KRAS-driven Tumorigenesis and KRAS-driven Therapy in Pancreatic Adenocarcinoma.

Pancreatic ductal adenocarcinoma (PDAC) is associated with significant morbidity and mortality and is projected to be the second leading cause of cancer-related deaths by 2030. Mutations in KRAS are found in the vast majority of PDAC cases and plays an important role in the development of the disease. KRAS drives tumor cell proliferation and survival through activating the MAPK pathway to drive cell cycle progression and to lead to MYC-driven cellular programs. Moreover, activated KRAS promotes a pro-tumorigenic microenvironment through forming a desmoplastic stroma and by impairing anti-tumor immunity.
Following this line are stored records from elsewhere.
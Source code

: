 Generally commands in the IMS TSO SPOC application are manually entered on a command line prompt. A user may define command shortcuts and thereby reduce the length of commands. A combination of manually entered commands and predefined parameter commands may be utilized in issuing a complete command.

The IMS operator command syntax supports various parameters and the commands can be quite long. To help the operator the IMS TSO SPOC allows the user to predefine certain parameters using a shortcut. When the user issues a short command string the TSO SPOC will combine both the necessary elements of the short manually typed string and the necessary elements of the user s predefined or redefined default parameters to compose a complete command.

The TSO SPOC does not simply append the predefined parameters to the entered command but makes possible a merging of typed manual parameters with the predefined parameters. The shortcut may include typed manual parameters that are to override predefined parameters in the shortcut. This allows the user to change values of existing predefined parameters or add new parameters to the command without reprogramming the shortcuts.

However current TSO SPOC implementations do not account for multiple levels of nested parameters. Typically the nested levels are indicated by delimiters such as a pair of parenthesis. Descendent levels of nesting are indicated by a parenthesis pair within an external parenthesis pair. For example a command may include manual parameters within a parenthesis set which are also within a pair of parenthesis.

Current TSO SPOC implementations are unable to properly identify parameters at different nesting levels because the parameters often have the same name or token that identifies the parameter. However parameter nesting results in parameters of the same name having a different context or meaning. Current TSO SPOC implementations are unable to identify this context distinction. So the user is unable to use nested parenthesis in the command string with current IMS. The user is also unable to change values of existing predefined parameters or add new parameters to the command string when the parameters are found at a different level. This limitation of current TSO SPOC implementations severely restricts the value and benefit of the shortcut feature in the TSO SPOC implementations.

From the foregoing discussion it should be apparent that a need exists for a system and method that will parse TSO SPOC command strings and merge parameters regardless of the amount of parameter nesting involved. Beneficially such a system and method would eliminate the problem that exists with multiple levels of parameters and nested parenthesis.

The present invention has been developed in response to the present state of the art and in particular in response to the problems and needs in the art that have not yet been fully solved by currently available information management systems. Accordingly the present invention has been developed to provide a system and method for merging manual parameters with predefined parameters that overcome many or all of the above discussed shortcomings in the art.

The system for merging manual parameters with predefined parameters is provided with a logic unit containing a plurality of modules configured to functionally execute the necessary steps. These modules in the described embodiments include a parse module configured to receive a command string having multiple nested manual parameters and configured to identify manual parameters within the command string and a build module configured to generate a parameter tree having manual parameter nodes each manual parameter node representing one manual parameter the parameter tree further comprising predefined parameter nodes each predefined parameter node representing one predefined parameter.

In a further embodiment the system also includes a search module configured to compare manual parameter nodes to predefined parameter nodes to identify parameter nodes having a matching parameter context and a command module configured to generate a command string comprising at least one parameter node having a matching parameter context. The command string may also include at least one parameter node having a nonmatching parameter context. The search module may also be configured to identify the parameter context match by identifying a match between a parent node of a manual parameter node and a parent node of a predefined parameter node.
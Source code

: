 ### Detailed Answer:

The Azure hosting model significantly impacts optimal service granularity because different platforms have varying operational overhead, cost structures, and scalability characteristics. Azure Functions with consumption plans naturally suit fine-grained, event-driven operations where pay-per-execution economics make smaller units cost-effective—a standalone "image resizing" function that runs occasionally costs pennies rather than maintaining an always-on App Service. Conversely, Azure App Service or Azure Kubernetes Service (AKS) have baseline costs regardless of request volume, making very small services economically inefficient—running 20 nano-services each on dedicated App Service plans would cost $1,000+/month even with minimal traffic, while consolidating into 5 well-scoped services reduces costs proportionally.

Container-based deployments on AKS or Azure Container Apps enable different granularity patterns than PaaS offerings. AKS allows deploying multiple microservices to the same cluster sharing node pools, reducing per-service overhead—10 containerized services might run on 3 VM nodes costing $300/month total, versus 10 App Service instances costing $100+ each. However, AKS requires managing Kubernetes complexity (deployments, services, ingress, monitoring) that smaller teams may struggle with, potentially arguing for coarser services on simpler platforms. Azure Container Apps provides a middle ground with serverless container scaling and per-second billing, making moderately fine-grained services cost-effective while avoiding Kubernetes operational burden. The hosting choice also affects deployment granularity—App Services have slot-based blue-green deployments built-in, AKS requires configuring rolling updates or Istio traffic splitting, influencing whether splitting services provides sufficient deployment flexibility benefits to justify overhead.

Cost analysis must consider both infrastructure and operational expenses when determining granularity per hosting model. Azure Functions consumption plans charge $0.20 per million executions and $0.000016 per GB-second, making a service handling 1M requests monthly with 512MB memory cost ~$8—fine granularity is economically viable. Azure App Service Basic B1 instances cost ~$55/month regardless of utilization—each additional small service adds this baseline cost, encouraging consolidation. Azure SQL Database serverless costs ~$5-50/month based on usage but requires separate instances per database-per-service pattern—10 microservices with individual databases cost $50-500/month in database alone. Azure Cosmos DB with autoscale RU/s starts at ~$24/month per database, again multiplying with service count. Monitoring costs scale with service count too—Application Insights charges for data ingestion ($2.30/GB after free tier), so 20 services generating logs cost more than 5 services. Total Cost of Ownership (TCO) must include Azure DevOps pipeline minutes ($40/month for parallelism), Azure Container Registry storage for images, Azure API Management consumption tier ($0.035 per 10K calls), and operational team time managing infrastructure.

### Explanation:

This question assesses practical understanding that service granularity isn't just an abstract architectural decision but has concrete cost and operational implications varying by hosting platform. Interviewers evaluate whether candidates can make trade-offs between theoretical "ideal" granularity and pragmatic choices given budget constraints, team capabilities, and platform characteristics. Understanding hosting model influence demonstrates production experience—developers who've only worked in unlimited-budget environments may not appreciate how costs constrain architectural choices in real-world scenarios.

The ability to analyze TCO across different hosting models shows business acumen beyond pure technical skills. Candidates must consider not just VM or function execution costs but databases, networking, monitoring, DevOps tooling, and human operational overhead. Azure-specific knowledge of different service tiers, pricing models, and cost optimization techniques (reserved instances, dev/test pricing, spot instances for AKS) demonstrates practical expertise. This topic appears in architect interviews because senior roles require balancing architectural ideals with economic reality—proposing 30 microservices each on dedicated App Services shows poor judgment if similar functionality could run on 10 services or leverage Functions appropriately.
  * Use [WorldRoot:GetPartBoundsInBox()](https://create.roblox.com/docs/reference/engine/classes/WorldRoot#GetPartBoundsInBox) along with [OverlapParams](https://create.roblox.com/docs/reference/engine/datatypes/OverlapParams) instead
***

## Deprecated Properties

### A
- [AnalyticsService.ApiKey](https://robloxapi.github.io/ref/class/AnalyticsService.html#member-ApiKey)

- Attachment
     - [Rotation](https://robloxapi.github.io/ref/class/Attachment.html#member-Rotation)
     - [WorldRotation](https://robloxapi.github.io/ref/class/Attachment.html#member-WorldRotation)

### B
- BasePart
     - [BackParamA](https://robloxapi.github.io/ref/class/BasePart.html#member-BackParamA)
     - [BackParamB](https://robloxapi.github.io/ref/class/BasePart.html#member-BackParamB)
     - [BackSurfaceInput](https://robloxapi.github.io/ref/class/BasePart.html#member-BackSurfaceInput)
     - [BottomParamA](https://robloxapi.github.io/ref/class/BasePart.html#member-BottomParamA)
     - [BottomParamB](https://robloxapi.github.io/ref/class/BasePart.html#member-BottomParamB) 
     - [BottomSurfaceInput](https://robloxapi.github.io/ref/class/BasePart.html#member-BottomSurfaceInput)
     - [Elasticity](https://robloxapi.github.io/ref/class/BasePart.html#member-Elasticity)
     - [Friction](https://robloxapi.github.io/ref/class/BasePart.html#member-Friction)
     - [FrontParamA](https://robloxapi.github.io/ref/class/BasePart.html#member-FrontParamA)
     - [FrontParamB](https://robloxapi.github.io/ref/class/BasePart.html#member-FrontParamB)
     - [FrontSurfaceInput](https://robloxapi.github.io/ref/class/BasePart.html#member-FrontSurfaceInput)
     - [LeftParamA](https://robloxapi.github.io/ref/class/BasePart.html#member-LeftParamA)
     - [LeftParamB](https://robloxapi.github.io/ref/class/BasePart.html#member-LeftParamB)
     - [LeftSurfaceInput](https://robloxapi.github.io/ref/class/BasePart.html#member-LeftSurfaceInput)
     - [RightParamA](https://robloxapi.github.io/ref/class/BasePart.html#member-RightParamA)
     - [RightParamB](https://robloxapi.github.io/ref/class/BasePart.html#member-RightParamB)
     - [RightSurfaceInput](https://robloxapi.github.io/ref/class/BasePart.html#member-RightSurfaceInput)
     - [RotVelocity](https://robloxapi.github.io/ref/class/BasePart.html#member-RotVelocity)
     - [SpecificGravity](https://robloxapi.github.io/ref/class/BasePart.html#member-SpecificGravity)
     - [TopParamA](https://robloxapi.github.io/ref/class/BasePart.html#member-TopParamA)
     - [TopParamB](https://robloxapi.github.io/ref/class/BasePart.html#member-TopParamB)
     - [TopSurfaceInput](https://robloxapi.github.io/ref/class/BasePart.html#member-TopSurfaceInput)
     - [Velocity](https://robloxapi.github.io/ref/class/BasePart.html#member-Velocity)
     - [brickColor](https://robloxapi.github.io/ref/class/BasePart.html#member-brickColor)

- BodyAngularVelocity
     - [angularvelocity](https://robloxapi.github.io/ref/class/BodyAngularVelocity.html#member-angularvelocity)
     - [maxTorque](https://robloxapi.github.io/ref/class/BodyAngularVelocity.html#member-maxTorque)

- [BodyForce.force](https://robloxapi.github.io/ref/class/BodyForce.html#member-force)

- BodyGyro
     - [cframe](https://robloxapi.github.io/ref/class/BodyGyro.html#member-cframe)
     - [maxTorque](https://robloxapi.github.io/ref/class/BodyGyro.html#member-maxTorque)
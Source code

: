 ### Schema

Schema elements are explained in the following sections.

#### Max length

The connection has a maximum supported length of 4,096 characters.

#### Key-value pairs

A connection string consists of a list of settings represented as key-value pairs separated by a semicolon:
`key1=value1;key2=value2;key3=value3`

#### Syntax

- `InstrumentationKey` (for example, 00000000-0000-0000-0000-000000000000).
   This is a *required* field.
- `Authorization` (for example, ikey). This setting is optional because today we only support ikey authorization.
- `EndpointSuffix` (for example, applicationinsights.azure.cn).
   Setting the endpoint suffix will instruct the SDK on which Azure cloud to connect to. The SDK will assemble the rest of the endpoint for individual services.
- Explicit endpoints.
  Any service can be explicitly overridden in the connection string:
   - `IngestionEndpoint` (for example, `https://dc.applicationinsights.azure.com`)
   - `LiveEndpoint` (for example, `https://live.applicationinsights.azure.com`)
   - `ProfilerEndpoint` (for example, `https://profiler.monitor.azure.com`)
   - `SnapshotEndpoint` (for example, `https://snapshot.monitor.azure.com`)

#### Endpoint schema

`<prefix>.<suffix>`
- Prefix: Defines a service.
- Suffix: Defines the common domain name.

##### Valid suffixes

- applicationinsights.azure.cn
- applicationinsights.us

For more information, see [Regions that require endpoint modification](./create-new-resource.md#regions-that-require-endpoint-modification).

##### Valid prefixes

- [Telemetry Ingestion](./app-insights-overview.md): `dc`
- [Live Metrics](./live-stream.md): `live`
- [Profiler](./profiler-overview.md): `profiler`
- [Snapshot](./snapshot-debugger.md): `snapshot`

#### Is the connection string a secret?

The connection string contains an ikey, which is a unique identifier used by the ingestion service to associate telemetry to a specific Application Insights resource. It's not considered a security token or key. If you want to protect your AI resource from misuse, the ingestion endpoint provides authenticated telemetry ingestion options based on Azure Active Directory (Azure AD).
Secretion of GM-CSF and recruitment of myeloid-derived suppressor cells and pro-tumorigenic macrophages results in an immunosuppressive environment while secretion of SHH and TGF-beta drive fibroblastic features characteristic of PDAC. Recent development of several small molecules to directly target KRAS mark an important milestone in precision medicine. Many molecules show promise in preclinical models of PDAC and in early phase clinical trials. In this review, we discuss the underlying cell intrinsic and extrinsic roles of KRAS in PDAC tumorigenesis, the pharmacologic development of KRAS inhibition, and therapeutic strategies to target KRAS in PDAC.